Description of the task:
For each line below, check for the word "makemigrations", then state how many lines contain it, with no other output.

───── Provided material ─────

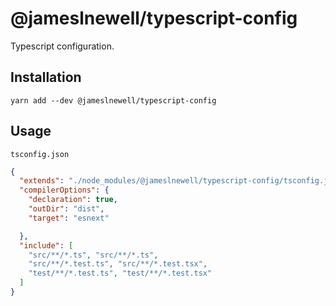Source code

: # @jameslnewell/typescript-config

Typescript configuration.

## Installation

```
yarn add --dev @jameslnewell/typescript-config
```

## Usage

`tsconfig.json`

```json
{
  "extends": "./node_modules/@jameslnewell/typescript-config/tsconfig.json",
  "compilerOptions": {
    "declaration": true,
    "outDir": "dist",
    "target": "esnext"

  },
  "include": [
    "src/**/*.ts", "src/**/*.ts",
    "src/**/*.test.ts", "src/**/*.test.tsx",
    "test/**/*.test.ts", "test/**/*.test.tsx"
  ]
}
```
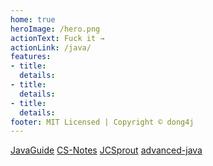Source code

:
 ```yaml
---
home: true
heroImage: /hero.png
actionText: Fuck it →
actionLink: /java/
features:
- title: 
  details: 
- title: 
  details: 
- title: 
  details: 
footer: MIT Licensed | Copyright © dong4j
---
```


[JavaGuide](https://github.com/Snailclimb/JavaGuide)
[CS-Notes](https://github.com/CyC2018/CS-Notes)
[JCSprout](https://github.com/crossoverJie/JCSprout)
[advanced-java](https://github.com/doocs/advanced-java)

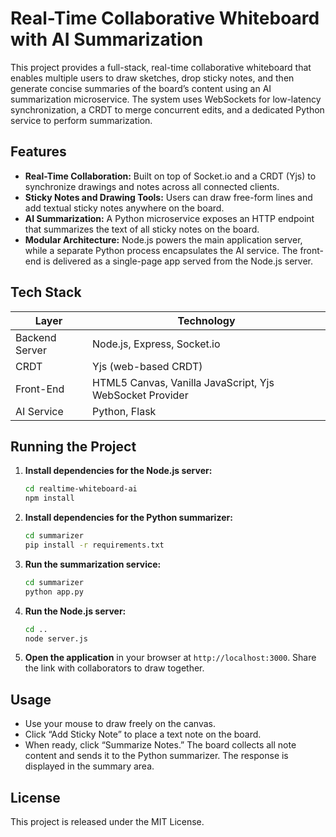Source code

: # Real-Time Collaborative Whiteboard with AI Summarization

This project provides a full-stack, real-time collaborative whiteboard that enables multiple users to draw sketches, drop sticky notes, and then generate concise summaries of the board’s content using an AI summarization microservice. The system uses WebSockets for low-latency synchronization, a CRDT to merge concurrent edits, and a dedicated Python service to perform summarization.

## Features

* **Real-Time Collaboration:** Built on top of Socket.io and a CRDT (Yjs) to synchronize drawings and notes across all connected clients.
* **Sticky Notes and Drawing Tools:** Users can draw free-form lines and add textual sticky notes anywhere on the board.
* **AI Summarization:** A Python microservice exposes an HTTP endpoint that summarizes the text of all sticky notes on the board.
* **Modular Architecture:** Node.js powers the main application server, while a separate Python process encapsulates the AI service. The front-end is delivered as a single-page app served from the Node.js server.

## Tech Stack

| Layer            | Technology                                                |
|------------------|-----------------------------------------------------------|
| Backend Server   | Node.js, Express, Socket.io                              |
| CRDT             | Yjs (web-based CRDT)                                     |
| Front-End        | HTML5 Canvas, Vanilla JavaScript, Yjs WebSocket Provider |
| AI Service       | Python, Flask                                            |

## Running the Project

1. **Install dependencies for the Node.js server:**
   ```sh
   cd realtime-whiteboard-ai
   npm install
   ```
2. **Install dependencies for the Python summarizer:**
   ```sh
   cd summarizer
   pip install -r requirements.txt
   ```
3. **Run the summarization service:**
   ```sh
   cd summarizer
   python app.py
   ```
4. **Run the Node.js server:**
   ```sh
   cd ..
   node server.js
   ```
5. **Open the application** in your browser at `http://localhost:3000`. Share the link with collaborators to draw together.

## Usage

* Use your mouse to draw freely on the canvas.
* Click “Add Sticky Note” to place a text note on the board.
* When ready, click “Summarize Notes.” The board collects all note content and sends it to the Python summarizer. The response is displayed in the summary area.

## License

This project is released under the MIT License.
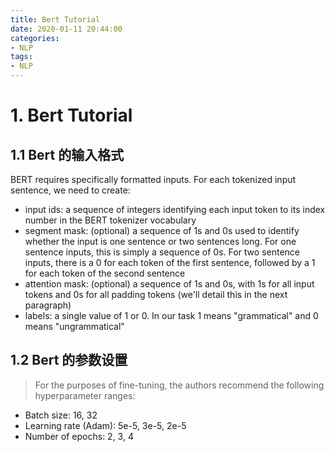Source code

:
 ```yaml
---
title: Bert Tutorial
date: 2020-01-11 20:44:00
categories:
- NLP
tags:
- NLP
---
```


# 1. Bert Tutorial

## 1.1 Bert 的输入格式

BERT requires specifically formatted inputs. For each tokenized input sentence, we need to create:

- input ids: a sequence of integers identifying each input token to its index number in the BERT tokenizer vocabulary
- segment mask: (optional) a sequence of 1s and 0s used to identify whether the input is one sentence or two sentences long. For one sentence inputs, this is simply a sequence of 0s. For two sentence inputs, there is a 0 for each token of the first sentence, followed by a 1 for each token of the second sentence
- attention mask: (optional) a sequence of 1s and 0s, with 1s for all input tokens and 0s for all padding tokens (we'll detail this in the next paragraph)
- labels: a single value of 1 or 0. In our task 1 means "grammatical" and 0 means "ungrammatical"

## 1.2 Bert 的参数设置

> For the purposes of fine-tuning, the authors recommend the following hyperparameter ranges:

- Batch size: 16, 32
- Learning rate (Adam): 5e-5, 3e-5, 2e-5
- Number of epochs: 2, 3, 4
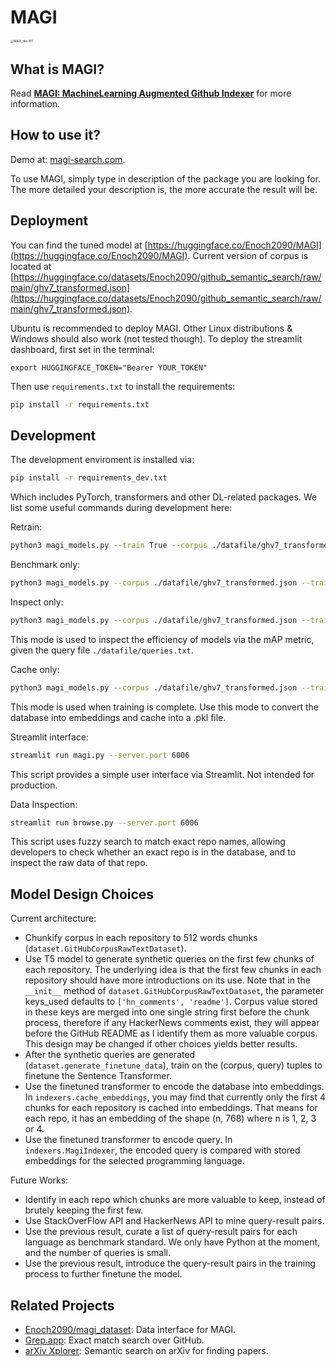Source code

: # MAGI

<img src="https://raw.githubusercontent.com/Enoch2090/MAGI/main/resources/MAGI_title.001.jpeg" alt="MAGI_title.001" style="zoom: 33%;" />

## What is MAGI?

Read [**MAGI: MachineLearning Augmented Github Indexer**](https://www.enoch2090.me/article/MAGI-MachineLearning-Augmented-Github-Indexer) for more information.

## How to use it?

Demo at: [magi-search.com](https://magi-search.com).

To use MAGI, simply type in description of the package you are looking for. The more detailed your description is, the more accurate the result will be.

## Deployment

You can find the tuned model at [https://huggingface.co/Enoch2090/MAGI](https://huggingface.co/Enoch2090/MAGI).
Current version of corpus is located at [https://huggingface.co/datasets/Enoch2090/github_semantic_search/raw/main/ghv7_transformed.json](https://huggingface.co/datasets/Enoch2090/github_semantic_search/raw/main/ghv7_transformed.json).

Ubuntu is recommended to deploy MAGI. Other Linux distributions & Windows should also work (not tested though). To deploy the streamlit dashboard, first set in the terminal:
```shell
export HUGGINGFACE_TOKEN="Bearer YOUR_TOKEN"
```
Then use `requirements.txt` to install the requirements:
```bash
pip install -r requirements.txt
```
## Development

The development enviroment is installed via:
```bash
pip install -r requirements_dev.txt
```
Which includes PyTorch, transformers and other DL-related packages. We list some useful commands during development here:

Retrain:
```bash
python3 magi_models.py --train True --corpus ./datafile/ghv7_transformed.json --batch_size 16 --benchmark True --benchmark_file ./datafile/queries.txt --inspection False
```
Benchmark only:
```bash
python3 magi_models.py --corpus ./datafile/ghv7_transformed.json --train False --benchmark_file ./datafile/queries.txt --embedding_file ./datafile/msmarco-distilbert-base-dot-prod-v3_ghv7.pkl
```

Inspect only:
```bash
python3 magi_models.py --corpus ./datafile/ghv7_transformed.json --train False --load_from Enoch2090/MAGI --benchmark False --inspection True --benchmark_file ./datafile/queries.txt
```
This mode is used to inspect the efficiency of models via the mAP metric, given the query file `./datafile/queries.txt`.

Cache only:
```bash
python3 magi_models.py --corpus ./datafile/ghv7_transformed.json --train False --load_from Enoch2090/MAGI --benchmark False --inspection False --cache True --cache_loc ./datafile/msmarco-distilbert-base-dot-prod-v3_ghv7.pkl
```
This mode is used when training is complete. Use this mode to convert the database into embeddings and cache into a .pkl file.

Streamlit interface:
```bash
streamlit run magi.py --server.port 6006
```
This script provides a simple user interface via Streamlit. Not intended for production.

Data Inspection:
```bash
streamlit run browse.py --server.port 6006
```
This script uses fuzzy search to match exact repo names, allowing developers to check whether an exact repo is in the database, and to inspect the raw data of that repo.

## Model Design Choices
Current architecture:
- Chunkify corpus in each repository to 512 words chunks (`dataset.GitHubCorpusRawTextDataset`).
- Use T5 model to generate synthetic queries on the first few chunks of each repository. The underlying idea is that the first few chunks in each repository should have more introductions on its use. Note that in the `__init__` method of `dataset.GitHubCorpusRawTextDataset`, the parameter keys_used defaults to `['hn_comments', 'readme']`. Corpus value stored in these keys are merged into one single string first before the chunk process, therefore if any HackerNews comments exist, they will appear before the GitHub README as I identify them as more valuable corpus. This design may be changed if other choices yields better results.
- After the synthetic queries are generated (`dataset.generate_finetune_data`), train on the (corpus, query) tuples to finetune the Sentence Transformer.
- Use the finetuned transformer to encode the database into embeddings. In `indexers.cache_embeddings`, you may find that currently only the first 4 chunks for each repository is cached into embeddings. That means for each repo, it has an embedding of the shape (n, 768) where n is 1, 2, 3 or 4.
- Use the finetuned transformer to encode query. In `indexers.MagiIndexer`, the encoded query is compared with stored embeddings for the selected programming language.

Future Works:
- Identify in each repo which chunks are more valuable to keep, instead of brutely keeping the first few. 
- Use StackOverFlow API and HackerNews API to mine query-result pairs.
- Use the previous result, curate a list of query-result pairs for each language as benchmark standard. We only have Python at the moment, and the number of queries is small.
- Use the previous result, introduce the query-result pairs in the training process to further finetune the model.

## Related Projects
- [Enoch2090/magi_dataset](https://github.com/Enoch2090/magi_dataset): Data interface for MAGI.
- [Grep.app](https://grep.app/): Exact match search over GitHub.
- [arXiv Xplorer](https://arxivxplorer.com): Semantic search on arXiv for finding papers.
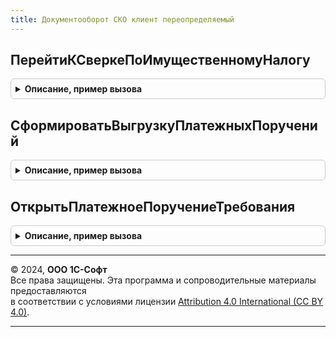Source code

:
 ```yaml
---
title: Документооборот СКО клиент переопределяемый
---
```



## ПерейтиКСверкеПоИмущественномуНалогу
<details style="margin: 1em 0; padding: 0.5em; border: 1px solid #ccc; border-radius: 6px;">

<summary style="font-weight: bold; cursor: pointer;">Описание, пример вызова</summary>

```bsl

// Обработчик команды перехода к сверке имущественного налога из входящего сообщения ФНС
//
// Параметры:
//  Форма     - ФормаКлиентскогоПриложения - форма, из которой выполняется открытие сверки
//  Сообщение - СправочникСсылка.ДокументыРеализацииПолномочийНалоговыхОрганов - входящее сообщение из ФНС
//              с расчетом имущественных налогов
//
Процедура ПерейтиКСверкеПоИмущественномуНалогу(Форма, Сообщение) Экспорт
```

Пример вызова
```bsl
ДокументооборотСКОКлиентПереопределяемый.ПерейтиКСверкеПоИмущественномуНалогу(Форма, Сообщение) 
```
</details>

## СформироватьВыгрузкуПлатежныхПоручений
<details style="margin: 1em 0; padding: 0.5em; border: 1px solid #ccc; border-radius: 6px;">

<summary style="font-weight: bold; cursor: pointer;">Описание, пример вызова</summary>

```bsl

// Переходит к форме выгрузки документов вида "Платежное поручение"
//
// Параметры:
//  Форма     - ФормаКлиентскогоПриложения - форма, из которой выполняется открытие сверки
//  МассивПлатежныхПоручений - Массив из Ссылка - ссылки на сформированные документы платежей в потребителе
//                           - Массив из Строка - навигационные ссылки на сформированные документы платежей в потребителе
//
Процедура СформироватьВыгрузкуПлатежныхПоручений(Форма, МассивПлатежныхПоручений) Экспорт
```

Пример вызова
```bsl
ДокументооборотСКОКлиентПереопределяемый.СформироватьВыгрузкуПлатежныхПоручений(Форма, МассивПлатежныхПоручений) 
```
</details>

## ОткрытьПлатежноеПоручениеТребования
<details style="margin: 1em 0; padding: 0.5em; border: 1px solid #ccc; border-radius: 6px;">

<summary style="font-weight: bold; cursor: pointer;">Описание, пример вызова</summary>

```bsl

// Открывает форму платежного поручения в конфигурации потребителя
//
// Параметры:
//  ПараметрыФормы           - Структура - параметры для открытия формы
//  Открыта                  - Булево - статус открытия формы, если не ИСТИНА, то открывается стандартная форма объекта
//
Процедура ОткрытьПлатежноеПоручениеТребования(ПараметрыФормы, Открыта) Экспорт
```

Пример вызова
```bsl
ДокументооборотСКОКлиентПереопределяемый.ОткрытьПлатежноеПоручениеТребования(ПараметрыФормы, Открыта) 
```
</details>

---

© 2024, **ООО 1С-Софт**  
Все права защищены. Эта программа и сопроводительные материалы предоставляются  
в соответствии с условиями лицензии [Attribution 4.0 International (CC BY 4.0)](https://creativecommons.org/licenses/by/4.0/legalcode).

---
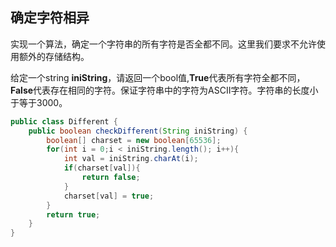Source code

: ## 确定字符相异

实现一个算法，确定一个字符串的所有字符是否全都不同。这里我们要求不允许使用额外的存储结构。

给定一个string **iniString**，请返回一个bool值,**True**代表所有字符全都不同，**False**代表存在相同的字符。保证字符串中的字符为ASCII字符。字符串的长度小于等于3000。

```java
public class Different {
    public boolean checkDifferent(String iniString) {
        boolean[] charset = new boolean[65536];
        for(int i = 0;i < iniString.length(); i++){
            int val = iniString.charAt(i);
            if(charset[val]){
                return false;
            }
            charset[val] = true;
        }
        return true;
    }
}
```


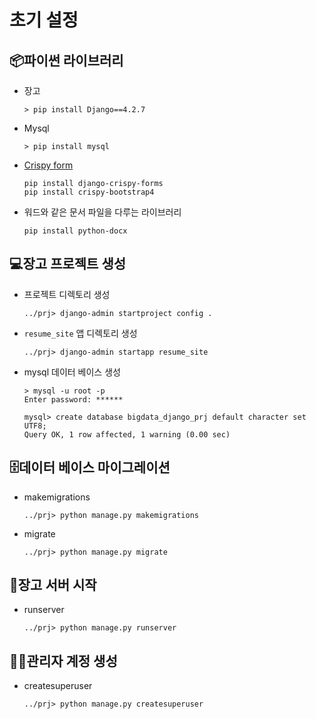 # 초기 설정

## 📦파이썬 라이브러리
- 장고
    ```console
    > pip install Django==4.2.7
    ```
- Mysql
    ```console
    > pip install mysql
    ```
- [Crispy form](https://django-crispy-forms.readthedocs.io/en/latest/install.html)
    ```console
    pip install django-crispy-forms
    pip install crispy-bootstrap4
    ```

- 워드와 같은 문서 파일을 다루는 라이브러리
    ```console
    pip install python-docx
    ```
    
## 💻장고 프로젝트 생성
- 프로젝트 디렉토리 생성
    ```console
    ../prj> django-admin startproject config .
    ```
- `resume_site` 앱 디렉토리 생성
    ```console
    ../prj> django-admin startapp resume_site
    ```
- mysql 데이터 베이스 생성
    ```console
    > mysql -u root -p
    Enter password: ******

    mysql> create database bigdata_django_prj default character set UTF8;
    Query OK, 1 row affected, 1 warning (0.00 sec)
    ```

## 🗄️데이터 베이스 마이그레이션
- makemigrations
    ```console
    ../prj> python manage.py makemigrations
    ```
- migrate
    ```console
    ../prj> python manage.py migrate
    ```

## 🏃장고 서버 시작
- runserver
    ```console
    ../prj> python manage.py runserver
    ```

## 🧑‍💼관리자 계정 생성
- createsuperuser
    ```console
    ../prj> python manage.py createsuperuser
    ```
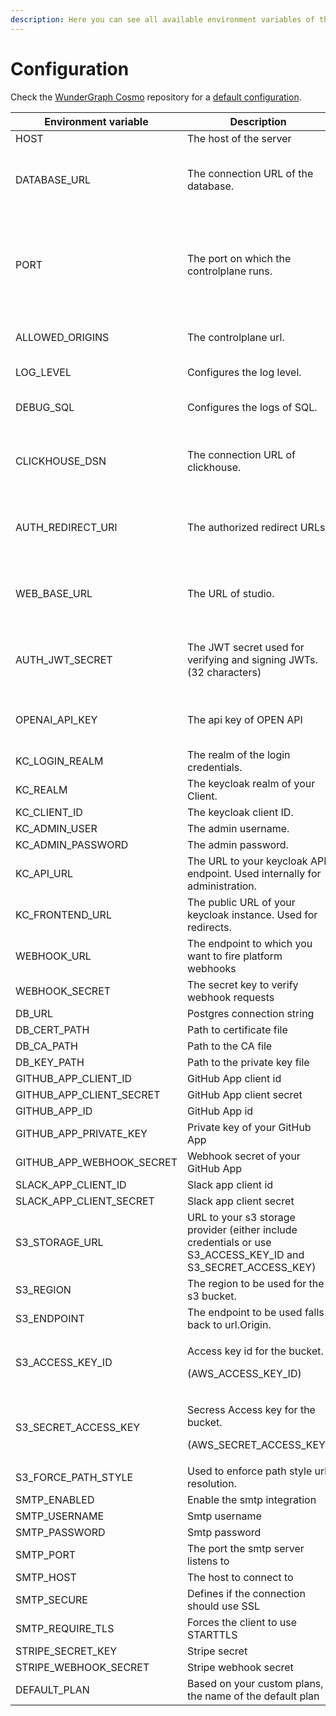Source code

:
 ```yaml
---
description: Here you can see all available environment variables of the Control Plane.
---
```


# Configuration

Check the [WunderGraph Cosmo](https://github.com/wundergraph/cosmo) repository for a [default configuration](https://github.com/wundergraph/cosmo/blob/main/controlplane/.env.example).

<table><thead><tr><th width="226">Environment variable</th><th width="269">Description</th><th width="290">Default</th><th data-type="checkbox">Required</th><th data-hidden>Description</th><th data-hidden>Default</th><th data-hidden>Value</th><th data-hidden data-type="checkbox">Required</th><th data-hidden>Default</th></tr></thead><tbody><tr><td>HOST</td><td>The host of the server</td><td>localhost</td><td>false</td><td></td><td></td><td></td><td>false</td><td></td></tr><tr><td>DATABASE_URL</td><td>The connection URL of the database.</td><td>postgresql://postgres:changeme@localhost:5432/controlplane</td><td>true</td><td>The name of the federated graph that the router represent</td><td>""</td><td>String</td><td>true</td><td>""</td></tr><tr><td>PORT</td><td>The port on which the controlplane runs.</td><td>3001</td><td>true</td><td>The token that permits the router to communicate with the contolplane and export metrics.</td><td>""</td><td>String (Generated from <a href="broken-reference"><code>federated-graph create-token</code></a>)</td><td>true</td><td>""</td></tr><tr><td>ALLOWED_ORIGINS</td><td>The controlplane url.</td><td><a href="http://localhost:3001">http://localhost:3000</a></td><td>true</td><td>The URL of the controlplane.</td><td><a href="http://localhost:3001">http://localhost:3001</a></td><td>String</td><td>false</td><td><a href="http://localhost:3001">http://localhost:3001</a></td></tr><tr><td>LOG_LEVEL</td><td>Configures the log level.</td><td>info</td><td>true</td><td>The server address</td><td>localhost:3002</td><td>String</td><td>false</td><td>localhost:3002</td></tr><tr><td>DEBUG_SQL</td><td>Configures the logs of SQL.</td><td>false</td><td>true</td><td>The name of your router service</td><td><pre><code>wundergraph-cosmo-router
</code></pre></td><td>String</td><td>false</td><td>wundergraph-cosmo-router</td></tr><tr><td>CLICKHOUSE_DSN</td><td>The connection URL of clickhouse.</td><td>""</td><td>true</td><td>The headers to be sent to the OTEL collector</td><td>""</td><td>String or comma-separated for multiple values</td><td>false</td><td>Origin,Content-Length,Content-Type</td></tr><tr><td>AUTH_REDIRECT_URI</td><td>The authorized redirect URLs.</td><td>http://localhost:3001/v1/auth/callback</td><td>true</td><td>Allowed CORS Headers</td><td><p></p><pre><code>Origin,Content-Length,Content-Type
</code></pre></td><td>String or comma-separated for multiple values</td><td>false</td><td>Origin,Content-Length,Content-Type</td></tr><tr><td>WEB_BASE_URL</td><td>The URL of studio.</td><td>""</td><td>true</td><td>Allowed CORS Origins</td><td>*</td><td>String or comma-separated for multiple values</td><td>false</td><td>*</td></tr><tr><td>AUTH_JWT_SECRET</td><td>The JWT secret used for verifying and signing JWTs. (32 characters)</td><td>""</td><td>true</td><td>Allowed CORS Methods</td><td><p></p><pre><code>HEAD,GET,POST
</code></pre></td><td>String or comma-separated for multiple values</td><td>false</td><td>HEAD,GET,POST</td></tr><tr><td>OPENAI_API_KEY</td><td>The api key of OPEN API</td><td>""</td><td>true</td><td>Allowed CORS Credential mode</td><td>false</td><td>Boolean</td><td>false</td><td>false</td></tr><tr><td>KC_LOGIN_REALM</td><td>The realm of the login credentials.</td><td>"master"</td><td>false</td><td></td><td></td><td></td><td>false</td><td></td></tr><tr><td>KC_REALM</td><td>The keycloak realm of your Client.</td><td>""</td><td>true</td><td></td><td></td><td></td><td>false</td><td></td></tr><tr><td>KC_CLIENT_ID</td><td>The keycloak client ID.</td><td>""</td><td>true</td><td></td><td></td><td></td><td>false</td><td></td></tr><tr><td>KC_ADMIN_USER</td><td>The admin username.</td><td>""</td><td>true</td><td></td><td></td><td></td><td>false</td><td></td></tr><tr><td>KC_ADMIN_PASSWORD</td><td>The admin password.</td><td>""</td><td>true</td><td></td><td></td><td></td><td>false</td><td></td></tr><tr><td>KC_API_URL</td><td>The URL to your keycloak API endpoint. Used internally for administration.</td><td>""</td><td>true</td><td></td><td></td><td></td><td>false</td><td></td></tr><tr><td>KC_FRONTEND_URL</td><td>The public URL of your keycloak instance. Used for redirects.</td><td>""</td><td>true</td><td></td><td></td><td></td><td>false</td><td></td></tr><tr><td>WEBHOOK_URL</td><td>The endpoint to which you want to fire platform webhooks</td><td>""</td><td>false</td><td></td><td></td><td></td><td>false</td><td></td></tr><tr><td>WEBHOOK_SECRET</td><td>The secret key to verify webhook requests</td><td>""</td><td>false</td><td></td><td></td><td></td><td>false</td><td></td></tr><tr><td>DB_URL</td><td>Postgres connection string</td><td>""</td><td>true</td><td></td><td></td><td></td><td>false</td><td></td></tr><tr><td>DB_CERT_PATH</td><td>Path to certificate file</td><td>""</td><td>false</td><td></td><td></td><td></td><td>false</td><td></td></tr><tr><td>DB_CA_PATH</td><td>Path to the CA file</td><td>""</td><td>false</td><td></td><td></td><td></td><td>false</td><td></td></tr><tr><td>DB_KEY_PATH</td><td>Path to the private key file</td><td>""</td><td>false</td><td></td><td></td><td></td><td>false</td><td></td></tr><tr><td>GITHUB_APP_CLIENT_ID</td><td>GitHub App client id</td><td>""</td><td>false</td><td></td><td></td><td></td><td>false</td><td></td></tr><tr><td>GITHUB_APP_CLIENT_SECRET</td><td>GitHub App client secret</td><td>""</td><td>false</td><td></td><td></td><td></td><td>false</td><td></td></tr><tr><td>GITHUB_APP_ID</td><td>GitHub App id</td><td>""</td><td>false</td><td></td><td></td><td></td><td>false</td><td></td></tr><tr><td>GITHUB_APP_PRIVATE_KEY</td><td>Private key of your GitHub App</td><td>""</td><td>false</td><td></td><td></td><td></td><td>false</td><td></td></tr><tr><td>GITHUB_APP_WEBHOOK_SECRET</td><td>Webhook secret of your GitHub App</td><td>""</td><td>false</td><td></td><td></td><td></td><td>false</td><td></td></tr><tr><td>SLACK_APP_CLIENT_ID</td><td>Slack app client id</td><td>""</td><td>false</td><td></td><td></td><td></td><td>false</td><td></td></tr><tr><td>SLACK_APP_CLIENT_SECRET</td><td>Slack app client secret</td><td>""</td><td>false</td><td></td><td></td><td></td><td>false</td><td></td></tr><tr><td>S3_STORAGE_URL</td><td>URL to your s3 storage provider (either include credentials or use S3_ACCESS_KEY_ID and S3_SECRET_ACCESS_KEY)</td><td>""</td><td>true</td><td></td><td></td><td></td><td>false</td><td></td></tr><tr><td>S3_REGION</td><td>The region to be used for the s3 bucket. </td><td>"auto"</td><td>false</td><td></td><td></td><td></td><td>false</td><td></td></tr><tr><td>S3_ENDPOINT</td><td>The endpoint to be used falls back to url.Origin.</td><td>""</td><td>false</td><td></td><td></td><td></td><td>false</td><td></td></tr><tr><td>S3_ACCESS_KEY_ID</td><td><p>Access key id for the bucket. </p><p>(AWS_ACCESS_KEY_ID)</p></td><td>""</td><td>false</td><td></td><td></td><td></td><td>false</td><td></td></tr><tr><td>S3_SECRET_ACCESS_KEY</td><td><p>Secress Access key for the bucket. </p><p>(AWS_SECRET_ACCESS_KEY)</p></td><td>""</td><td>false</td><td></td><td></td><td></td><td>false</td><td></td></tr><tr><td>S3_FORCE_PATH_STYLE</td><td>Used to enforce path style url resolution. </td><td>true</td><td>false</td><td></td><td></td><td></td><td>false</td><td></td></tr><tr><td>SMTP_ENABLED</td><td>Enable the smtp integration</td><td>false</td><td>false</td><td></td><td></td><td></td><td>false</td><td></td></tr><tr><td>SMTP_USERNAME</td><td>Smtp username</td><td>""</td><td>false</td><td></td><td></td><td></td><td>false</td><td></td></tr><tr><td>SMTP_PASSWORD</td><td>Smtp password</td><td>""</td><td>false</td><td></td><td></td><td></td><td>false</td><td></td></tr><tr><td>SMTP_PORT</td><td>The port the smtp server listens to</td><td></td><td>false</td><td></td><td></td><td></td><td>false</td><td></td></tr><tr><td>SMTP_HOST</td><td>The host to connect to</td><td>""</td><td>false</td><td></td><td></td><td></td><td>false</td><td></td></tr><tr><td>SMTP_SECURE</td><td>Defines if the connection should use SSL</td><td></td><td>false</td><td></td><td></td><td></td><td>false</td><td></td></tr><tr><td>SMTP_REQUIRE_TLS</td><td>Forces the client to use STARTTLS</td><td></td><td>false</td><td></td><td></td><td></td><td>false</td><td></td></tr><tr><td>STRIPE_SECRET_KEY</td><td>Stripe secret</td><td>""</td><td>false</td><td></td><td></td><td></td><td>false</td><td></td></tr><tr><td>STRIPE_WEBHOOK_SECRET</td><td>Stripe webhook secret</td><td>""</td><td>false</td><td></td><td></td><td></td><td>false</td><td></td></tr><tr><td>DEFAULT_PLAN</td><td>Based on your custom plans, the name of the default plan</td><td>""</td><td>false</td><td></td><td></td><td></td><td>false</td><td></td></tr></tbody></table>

─────

Reply to the exercise:
2